Clinical Investigation and Reports

Occurrence and Prognostic Significance of Ventricular Arrhythmia Is Related to Pulmonary Function

A Study From "Men Born in 1914," Malmö, Sweden

Gunnar Engström, MD, PhD; Per Wollmer, MD, PhD; Bo Hedblad, MD, PhD; Steen Juul-Möller, MD, PhD; Sven Valind, MD, PhD; Lars Janzon, MD, PhD

From the Departments of Community Medicine (G.E., B.H., L.J.), Clinical Physiology (P.W., S.V.), and Cardiology (S.J.-M.), Malmö University Hospital, Malmö, Sweden.

Correspondence to Dr. Gunnar Engström, Department of Community Medicine, Malmö University Hospital, S-20502 Malmö, Sweden. E-mail Gunnar.Engstrom{at}smi.mas.lu.se

Background—Reduced lung function has been associated with increased rates of myocardial infarction. Whether the occurrence and prognostic significance of ventricular arrhythmia is related to lung function is largely unknown.

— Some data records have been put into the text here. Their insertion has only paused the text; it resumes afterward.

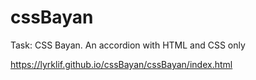 # cssBayan
Task: CSS Bayan. An accordion with HTML and CSS only  

https://lyrklif.github.io/cssBayan/cssBayan/index.html  
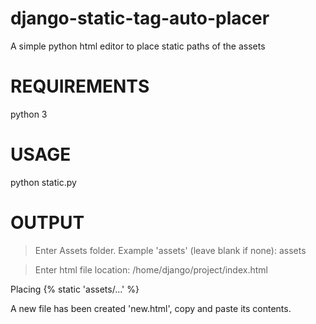 # django-static-tag-auto-placer
A simple python html editor to place static paths of the assets

# REQUIREMENTS

python 3

# USAGE

python static.py 

# OUTPUT

> Enter Assets folder. Example 'assets' (leave blank if none): assets

> Enter html file location: /home/django/project/index.html

Placing {% static 'assets/...' %}

A new file has been created 'new.html', copy and paste its contents.


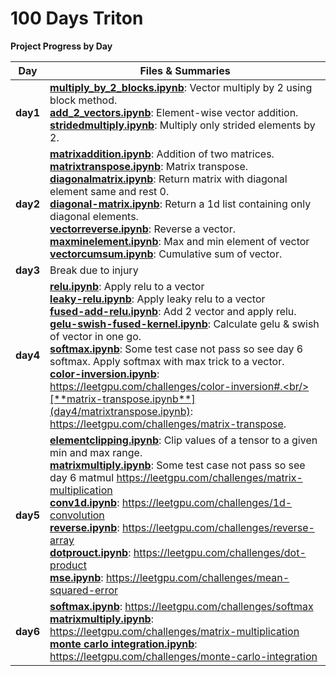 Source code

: # 100 Days Triton

**Project Progress by Day**

| **Day**  | **Files & Summaries**                                                                                                                                                                                                                                                                                                                                                                                                                                                                                                                                                                                                                                                                                                                      |
| -------- | ------------------------------------------------------------------------------------------------------------------------------------------------------------------------------------------------------------------------------------------------------------------------------------------------------------------------------------------------------------------------------------------------------------------------------------------------------------------------------------------------------------------------------------------------------------------------------------------------------------------------------------------------------------------------------------------------------------------------------------------ |
| **day1** | [**multiply_by_2_blocks.ipynb**](day1/multiply_by_2_blocks.ipynb): Vector multiply by 2 using block method.<br/>[**add_2_vectors.ipynb**](day1/add_2_vector.ipynb): Element-wise vector addition.<br/>[**stridedmultiply.ipynb**](day1/stridedmultiply.ipynb): Multiply only strided elements by 2.                                                                                                                                                                                                                                                                                                                                                                                                                                        |
| **day2** | [**matrixaddition.ipynb**](day2/matrixaddition.ipynb): Addition of two matrices.<br/>[**matrixtranspose.ipynb**](day2/matrixtranspose.ipynb): Matrix transpose.<br/>[**diagonalmatrix.ipynb**](day2/diagonalmatrix.ipynb): Return matrix with diagonal element same and rest 0.<br/>[**diagonal-matrix.ipynb**](day2/diagonal-matrix.ipynb): Return a 1d list containing only diagonal elements.<br/>[**vectorreverse.ipynb**](day2/vectorreverse.ipynb): Reverse a vector.<br/>[**maxminelement.ipynb**](day2/maxminelement.ipynb): Max and min element of vector<br/>[**vectorcumsum.ipynb**](day2/vectorcumsum.ipynb): Cumulative sum of vector.                                                                                        |
| **day3** | Break due to injury                                                                                                                                                                                                                                                                                                                                                                                                                                                                                                                                                                                                                                                                                                                        |
| **day4** | [**relu.ipynb**](day4/relu-vector.ipynb): Apply relu to a vector<br/>[**leaky-relu.ipynb**](day4/leaky-relu-vector.ipynb): Apply leaky relu to a vector<br/>[**fused-add-relu.ipynb**](day4/fused-add-relu.ipynb): Add 2 vector and apply relu.<br/>[**gelu-swish-fused-kernel.ipynb**](day4/gelu-swish-fused-kernel.ipynb): Calculate gelu & swish of vector in one go.<br/>[**softmax.ipynb**](day4/softmax.ipynb): Some test case not pass so see day 6 softmax. Apply softmax with max trick to a vector.<br/>[**color-inversion.ipynb**](day4/color-inversion.ipynb): https://leetgpu.com/challenges/color-inversion#.<br/>[**matrix-transpose.ipynb**](day4/matrixtranspose.ipynb): https://leetgpu.com/challenges/matrix-transpose. |
| **day5** | [**elementclipping.ipynb**](day5/elementclipping.ipynb): Clip values of a tensor to a given min and max range.<br/>[**matrixmultiply.ipynb**](day5/matrix-multiply.ipynb): Some test case not pass so see day 6 matmul https://leetgpu.com/challenges/matrix-multiplication<br/>[**conv1d.ipynb**](day5/conv1d.ipynb): https://leetgpu.com/challenges/1d-convolution<br/>[**reverse.ipynb**](day5/reverse.ipynb): https://leetgpu.com/challenges/reverse-array<br/>[**dotprouct.ipynb**](day5/dotproduct.ipynb): https://leetgpu.com/challenges/dot-product<br/>[**mse.ipynb**](day5/mse.ipynb): https://leetgpu.com/challenges/mean-squared-error                                                                                         |
| **day6** | [**softmax.ipynb**](day6/softmax.ipynb): https://leetgpu.com/challenges/softmax<br/>[**matrixmultiply.ipynb**](day6/matmul.ipynb): https://leetgpu.com/challenges/matrix-multiplication<br/>[**monte carlo integration.ipynb**](day6/monte-carlo-integration.ipynb): https://leetgpu.com/challenges/monte-carlo-integration                                                                                                                                                                                                                                                                                                                                                                                                                |

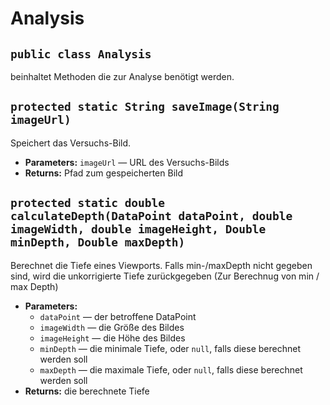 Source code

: # Analysis


## `public class Analysis`

beinhaltet Methoden die zur Analyse benötigt werden.

## `protected static String saveImage(String imageUrl)`

Speichert das Versuchs-Bild.

 * **Parameters:** `imageUrl` — URL des Versuchs-Bilds
 * **Returns:** Pfad zum gespeicherten Bild

## `protected static double calculateDepth(DataPoint dataPoint, double imageWidth, double imageHeight, Double minDepth, Double maxDepth)`

Berechnet die Tiefe eines Viewports. Falls min-/maxDepth nicht gegeben sind, wird die unkorrigierte Tiefe zurückgegeben (Zur Berechnug von min / max Depth)

 * **Parameters:**
   * `dataPoint` — der betroffene DataPoint
   * `imageWidth` — die Größe des Bildes
   * `imageHeight` — die Höhe des Bildes
   * `minDepth` — die minimale Tiefe, oder `null`, falls diese berechnet werden soll
   * `maxDepth` — die maximale Tiefe, oder `null`, falls diese berechnet werden soll
 * **Returns:** die berechnete Tiefe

Methods and Results—We performed a population-based study of 68-year-old men without a history of stroke or myocardial infarction; 402 men participated. Mortality and coronary events (fatal or nonfatal) were studied in relation to ventricular arrhythmia during 24 hours, percentage of the predicted forced expiratory volume (FEV1%pred), vital capacity (VC%pred), and the FEV/VC ratio. During 14 years of follow-up, 181 men died and 87 experienced a coronary event. Occurrence of frequent or complex ventricular arrhythmia (Lown class 2 to 5) was significantly and inversely associated with FEV1%pred. Men with Lown class 2 to 5 and a low FEV1%pred (below median) had significantly higher mortality (71.5 versus 26.8 per 1000 person-years; P<0.0001) and coronary event rates (37.7 versus 18.0; P=0.02) than men with Lown class 2 to 5 and a high FEV1%pred. These associations remained significant after adjustments for potential confounders (mortality: relative risk [RR], 2.91; 95% CI,1.68 to 5.04; coronary events: RR, 2.16; 95% CI, 1.07 to 4.37). In men without frequent or complex arrhythmia (Lown 0 to 1), a low FEV1%pred was not significantly associated with mortality (RR, 1.37; 95% CI, 0.92 to 2.05) or coronary events (RR, 1.24; 95% CI, 0.67 to 2.27) after adjustments for confounders. The FEV/VC ratio showed similar associations with arrhythmia, mortality, and coronary events.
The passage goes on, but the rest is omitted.